§ WORK INSTRUCTION: Return every line of the records that includes the string "Sound".

§ EXCERPTED RECORDS:
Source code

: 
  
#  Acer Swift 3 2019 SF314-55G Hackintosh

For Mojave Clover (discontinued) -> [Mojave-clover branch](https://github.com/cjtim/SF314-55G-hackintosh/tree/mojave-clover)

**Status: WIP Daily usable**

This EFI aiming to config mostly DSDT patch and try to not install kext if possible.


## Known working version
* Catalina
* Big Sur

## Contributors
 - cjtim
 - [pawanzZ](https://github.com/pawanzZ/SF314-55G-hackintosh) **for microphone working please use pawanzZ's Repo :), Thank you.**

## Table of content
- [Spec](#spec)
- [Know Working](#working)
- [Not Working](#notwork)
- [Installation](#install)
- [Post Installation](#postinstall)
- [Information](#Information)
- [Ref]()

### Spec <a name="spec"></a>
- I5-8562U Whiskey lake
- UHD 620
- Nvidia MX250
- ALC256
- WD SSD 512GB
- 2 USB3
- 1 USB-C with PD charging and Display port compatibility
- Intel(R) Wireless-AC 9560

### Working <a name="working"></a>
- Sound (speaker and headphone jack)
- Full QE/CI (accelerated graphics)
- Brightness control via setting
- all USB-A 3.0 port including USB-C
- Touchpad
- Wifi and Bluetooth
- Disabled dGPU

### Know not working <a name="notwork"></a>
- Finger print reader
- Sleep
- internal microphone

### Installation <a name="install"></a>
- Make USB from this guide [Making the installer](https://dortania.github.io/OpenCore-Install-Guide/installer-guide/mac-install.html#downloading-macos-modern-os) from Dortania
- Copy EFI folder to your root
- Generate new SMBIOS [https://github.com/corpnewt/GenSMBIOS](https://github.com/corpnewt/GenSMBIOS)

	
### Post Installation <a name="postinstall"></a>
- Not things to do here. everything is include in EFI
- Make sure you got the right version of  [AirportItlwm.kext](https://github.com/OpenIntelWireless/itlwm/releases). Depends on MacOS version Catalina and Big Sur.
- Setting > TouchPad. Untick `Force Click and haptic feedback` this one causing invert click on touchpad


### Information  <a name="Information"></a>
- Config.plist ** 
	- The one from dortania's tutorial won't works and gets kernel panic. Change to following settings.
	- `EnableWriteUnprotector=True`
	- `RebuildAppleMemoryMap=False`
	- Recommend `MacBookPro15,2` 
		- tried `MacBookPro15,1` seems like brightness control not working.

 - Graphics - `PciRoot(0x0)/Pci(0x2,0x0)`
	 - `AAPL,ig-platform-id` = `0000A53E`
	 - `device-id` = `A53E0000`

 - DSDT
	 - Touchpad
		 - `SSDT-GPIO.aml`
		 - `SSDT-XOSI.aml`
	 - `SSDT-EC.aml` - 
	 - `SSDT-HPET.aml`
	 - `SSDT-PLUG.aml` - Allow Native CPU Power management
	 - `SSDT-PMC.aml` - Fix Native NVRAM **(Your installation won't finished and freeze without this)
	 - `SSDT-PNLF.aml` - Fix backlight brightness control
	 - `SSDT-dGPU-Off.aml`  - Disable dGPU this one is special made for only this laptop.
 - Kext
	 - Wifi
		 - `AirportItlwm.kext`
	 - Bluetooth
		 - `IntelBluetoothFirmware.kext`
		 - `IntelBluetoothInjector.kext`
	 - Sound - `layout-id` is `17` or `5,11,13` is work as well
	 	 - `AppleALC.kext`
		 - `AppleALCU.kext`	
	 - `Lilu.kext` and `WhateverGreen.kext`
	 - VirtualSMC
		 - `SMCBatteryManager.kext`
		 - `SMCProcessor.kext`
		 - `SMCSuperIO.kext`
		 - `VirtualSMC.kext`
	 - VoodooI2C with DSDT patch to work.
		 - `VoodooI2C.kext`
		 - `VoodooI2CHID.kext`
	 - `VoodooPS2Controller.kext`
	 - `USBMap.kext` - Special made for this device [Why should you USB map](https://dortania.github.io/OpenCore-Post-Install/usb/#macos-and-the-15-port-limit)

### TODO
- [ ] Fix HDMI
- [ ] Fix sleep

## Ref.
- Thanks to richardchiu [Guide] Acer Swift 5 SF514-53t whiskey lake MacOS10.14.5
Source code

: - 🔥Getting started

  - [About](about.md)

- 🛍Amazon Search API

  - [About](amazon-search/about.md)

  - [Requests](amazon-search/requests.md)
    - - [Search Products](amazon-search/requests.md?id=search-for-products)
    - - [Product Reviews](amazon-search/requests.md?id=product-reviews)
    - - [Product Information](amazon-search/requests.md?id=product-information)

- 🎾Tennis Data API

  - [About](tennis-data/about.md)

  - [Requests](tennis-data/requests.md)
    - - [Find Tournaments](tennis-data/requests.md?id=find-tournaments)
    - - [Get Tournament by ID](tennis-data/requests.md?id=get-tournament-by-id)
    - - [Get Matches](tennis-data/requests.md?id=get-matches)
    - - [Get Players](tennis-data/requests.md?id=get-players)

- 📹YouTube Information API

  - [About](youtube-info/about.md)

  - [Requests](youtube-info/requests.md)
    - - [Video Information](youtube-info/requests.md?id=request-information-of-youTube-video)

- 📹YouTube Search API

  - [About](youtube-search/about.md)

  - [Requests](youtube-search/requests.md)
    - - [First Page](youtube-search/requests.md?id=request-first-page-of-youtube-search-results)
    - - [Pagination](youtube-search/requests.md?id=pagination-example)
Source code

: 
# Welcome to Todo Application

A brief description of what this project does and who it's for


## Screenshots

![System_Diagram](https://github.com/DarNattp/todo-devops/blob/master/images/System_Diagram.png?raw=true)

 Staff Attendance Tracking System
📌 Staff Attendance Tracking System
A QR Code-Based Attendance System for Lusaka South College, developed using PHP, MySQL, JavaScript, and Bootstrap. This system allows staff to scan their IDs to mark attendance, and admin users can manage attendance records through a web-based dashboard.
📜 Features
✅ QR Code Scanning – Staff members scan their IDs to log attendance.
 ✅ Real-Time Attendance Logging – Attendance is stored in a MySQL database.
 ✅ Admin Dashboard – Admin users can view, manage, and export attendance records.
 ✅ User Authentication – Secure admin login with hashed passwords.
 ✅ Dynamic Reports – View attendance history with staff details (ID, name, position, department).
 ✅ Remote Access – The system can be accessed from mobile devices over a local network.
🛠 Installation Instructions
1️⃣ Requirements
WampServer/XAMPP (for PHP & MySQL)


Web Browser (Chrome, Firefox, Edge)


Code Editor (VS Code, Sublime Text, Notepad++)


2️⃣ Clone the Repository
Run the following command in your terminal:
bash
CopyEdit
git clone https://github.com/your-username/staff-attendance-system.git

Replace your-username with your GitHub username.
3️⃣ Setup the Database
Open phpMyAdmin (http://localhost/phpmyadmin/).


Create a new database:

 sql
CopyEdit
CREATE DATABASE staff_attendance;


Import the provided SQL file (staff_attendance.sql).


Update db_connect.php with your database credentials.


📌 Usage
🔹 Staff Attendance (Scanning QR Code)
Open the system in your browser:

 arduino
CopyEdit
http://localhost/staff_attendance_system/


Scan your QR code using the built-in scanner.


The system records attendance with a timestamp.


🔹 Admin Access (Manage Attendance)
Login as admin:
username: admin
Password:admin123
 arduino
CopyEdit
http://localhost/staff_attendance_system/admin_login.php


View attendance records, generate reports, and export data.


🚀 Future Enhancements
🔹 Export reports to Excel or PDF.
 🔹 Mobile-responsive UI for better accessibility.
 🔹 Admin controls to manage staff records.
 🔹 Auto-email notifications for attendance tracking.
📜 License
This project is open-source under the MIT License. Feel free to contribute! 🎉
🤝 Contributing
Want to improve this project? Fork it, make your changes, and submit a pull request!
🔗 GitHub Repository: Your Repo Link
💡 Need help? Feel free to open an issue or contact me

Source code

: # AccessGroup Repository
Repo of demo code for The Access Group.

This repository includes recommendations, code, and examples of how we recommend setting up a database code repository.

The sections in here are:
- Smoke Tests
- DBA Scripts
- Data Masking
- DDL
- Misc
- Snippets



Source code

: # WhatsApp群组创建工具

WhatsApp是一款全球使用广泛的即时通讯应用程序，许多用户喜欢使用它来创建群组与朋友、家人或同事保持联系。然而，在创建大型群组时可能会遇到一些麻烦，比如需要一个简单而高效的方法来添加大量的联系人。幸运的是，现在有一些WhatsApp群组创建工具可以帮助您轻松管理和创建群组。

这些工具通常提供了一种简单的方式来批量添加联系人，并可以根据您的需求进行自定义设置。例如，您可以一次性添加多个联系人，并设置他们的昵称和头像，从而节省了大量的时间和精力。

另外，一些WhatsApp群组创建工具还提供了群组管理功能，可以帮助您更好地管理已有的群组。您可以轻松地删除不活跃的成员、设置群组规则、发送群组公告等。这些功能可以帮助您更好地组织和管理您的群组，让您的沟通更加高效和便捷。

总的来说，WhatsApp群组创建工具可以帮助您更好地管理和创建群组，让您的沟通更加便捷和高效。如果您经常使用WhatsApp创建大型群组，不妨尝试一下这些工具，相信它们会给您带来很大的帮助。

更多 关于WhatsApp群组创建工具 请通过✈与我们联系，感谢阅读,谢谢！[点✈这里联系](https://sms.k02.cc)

§ RESPONSE AREA:
- Sound (speaker and headphone jack)
	 - Sound - `layout-id` is `17` or `5,11,13` is work as well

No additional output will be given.